== WHAT THIS TASK INVOLVES ==
The response must contain every line from the records below that has "Статус".

Plain-text document sources:
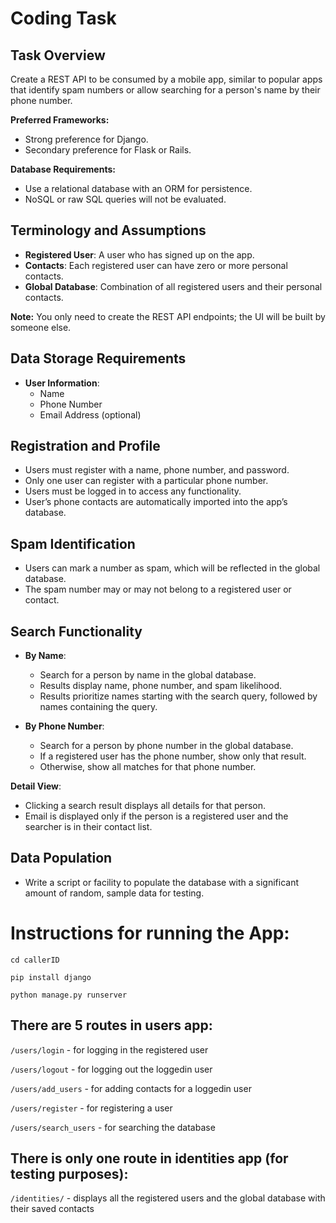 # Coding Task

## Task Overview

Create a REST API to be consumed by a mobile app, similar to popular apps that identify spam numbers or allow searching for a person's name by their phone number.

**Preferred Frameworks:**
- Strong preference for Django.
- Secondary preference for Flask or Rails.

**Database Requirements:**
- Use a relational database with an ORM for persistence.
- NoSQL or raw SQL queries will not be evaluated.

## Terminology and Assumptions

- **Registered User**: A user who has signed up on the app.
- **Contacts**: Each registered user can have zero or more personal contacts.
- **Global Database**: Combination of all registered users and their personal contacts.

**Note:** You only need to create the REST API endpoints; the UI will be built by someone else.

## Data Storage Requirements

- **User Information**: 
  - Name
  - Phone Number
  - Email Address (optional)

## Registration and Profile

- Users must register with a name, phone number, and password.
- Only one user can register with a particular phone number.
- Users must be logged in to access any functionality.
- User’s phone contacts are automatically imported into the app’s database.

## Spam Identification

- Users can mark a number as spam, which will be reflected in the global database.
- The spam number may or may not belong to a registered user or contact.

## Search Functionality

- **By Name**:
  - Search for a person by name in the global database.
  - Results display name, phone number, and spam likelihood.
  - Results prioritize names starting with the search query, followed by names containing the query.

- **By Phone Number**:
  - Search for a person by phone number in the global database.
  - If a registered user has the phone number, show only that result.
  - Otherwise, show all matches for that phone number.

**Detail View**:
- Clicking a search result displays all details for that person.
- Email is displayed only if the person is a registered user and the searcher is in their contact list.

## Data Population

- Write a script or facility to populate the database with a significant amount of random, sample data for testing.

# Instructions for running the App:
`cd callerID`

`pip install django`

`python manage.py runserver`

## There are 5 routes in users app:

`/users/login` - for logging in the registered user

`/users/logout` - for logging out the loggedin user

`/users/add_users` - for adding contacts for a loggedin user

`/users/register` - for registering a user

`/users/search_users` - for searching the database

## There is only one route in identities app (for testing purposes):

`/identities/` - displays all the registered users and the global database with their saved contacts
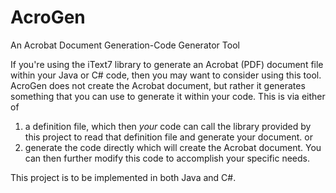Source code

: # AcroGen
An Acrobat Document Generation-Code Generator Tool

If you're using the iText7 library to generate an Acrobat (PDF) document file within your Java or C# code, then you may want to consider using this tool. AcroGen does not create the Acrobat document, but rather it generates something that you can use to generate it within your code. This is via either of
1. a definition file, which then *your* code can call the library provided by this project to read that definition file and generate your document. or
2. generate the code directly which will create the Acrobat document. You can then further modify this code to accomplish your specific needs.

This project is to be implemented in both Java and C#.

--

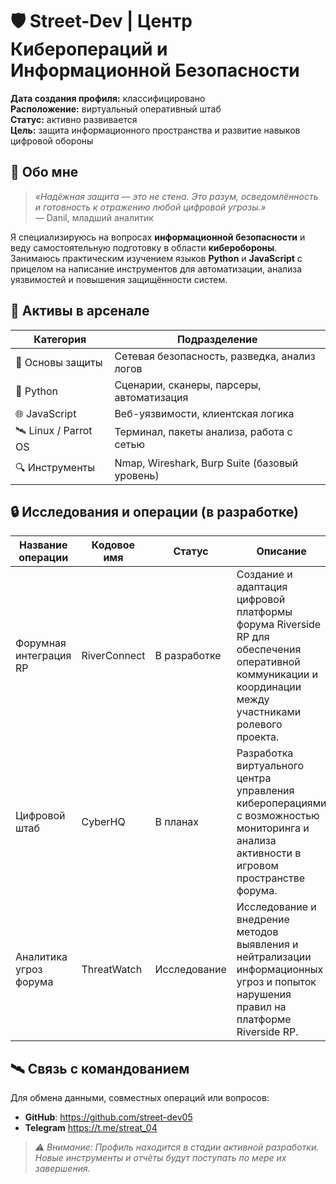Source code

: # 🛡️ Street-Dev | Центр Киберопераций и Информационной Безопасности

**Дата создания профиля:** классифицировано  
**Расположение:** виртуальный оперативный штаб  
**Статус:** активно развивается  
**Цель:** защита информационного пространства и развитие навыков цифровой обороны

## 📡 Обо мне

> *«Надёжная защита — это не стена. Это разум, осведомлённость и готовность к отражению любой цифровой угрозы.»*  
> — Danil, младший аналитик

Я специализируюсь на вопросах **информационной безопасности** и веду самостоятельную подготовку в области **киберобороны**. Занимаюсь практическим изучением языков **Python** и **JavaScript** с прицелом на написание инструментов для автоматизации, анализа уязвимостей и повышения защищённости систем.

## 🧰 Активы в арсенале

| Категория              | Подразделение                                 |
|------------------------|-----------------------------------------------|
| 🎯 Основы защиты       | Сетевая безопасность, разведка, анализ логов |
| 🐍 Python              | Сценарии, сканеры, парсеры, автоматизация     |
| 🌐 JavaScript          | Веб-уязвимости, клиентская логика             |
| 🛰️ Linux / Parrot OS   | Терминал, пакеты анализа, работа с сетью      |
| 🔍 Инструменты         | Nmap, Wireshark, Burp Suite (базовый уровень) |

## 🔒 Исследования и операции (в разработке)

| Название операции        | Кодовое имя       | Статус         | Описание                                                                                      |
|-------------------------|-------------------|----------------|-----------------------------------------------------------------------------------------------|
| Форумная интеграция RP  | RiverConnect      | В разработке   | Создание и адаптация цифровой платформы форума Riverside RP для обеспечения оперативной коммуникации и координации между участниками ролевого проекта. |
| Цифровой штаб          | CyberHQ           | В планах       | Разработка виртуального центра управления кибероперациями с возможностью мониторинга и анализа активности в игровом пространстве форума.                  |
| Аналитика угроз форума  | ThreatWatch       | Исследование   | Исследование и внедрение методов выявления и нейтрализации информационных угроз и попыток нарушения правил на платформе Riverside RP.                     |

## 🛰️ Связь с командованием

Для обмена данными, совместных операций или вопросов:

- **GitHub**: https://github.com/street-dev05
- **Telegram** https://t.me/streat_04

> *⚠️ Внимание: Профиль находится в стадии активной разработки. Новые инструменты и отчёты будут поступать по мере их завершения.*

== OUTPUT FOR THIS TASK ==
**Статус:** активно развивается  
| Название операции        | Кодовое имя       | Статус         | Описание                                                                                      |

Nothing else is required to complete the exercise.